(The input Opens)
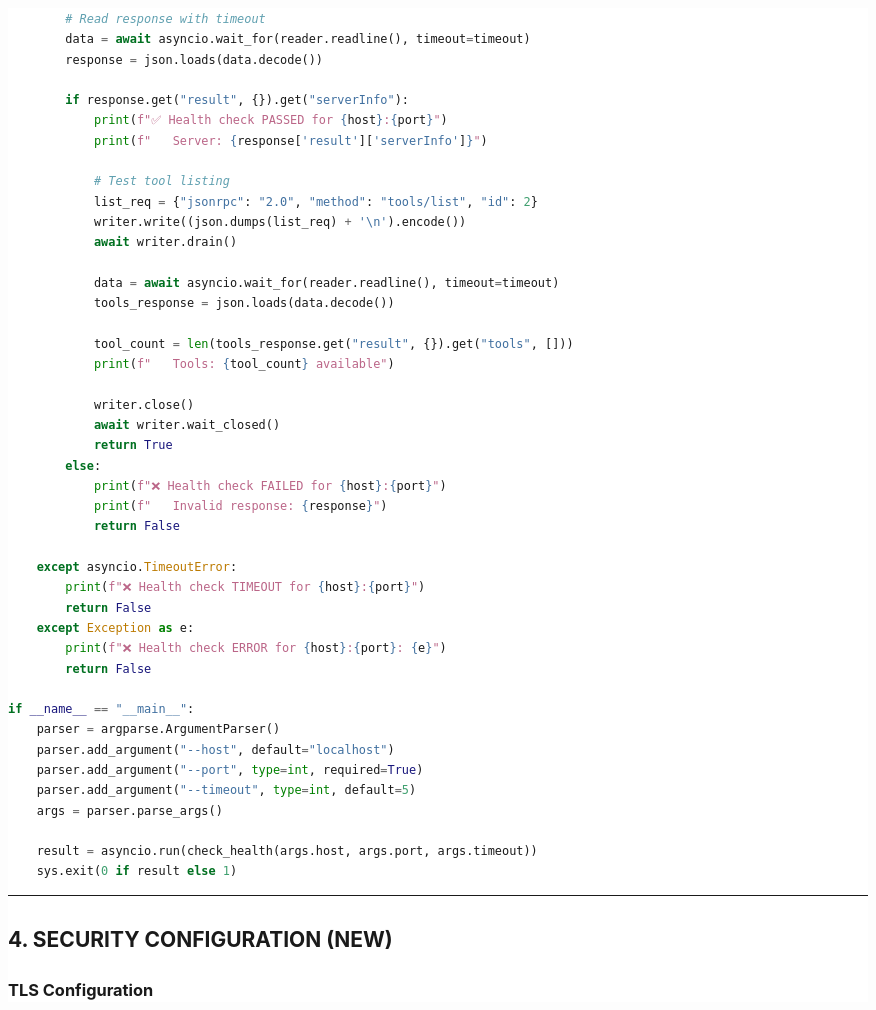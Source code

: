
 ```python
        # Read response with timeout
        data = await asyncio.wait_for(reader.readline(), timeout=timeout)
        response = json.loads(data.decode())

        if response.get("result", {}).get("serverInfo"):
            print(f"✅ Health check PASSED for {host}:{port}")
            print(f"   Server: {response['result']['serverInfo']}")

            # Test tool listing
            list_req = {"jsonrpc": "2.0", "method": "tools/list", "id": 2}
            writer.write((json.dumps(list_req) + '\n').encode())
            await writer.drain()

            data = await asyncio.wait_for(reader.readline(), timeout=timeout)
            tools_response = json.loads(data.decode())

            tool_count = len(tools_response.get("result", {}).get("tools", []))
            print(f"   Tools: {tool_count} available")

            writer.close()
            await writer.wait_closed()
            return True
        else:
            print(f"❌ Health check FAILED for {host}:{port}")
            print(f"   Invalid response: {response}")
            return False

    except asyncio.TimeoutError:
        print(f"❌ Health check TIMEOUT for {host}:{port}")
        return False
    except Exception as e:
        print(f"❌ Health check ERROR for {host}:{port}: {e}")
        return False

if __name__ == "__main__":
    parser = argparse.ArgumentParser()
    parser.add_argument("--host", default="localhost")
    parser.add_argument("--port", type=int, required=True)
    parser.add_argument("--timeout", type=int, default=5)
    args = parser.parse_args()

    result = asyncio.run(check_health(args.host, args.port, args.timeout))
    sys.exit(0 if result else 1)
```

---

## 4. SECURITY CONFIGURATION (NEW)

### TLS Configuration
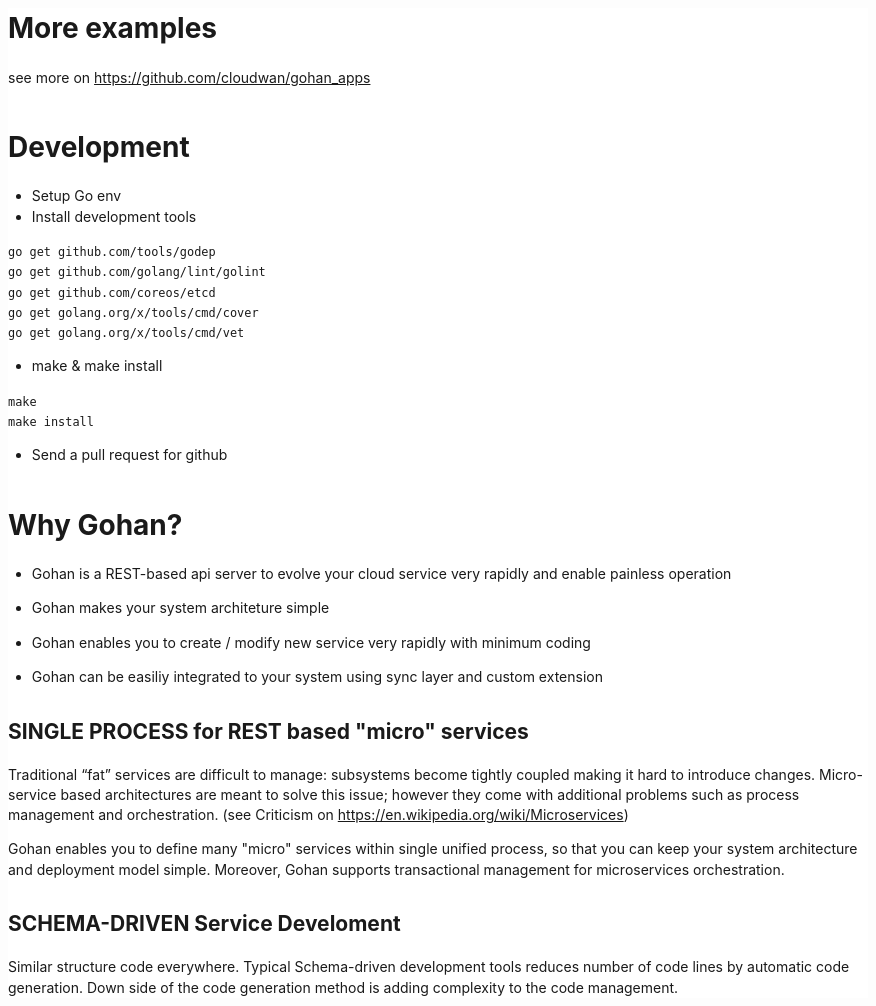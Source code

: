 # More examples #

see more on https://github.com/cloudwan/gohan_apps

# Development #

- Setup Go env
- Install development tools

```
go get github.com/tools/godep
go get github.com/golang/lint/golint
go get github.com/coreos/etcd
go get golang.org/x/tools/cmd/cover
go get golang.org/x/tools/cmd/vet
```

- make & make install

```
make
make install
```

- Send a pull request for github

# Why Gohan? #

- Gohan is a REST-based api server to evolve your cloud service very rapidly and enable painless operation

- Gohan makes your system architeture simple

- Gohan enables you to create / modify new service very rapidly with minimum coding

- Gohan can be easiliy integrated to your system using sync layer and custom extension

## SINGLE PROCESS for REST based "micro" services ##

Traditional “fat” services are difficult to manage: subsystems become tightly coupled making it hard to introduce changes. Micro-service based architectures are meant to solve this issue; however they come with additional problems such as process management and orchestration. (see Criticism on https://en.wikipedia.org/wiki/Microservices)

Gohan enables you to define many "micro" services within single unified process, so that you can keep your system architecture and deployment model simple. Moreover, Gohan supports transactional management for microservices orchestration.

## SCHEMA-DRIVEN Service Develoment ##

Similar structure code everywhere.
Typical Schema-driven development tools reduces number of code lines by automatic code generation. Down side of the code generation method is adding complexity to the code management.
(The input Closes)
Task directions.
Each entry should appear again exactly as written, pictures excluded.

Exercise solution.
Source code

:
 ```python
        # Read response with timeout
        data = await asyncio.wait_for(reader.readline(), timeout=timeout)
        response = json.loads(data.decode())

        if response.get("result", {}).get("serverInfo"):
            print(f"✅ Health check PASSED for {host}:{port}")
            print(f"   Server: {response['result']['serverInfo']}")

            # Test tool listing
            list_req = {"jsonrpc": "2.0", "method": "tools/list", "id": 2}
            writer.write((json.dumps(list_req) + '\n').encode())
            await writer.drain()

            data = await asyncio.wait_for(reader.readline(), timeout=timeout)
            tools_response = json.loads(data.decode())

            tool_count = len(tools_response.get("result", {}).get("tools", []))
            print(f"   Tools: {tool_count} available")

            writer.close()
            await writer.wait_closed()
            return True
        else:
            print(f"❌ Health check FAILED for {host}:{port}")
            print(f"   Invalid response: {response}")
            return False

    except asyncio.TimeoutError:
        print(f"❌ Health check TIMEOUT for {host}:{port}")
        return False
    except Exception as e:
        print(f"❌ Health check ERROR for {host}:{port}: {e}")
        return False

if __name__ == "__main__":
    parser = argparse.ArgumentParser()
    parser.add_argument("--host", default="localhost")
    parser.add_argument("--port", type=int, required=True)
    parser.add_argument("--timeout", type=int, default=5)
    args = parser.parse_args()

    result = asyncio.run(check_health(args.host, args.port, args.timeout))
    sys.exit(0 if result else 1)
```

---

## 4. SECURITY CONFIGURATION (NEW)

### TLS Configuration
Source code

: # More examples #

see more on https://github.com/cloudwan/gohan_apps

# Development #

- Setup Go env
- Install development tools

```
go get github.com/tools/godep
go get github.com/golang/lint/golint
go get github.com/coreos/etcd
go get golang.org/x/tools/cmd/cover
go get golang.org/x/tools/cmd/vet
```

- make & make install

```
make
make install
```

- Send a pull request for github

# Why Gohan? #

- Gohan is a REST-based api server to evolve your cloud service very rapidly and enable painless operation

- Gohan makes your system architeture simple

- Gohan enables you to create / modify new service very rapidly with minimum coding

- Gohan can be easiliy integrated to your system using sync layer and custom extension

## SINGLE PROCESS for REST based "micro" services ##

Traditional “fat” services are difficult to manage: subsystems become tightly coupled making it hard to introduce changes. Micro-service based architectures are meant to solve this issue; however they come with additional problems such as process management and orchestration. (see Criticism on https://en.wikipedia.org/wiki/Microservices)

Gohan enables you to define many "micro" services within single unified process, so that you can keep your system architecture and deployment model simple. Moreover, Gohan supports transactional management for microservices orchestration.

## SCHEMA-DRIVEN Service Develoment ##

Similar structure code everywhere.
Typical Schema-driven development tools reduces number of code lines by automatic code generation. Down side of the code generation method is adding complexity to the code management.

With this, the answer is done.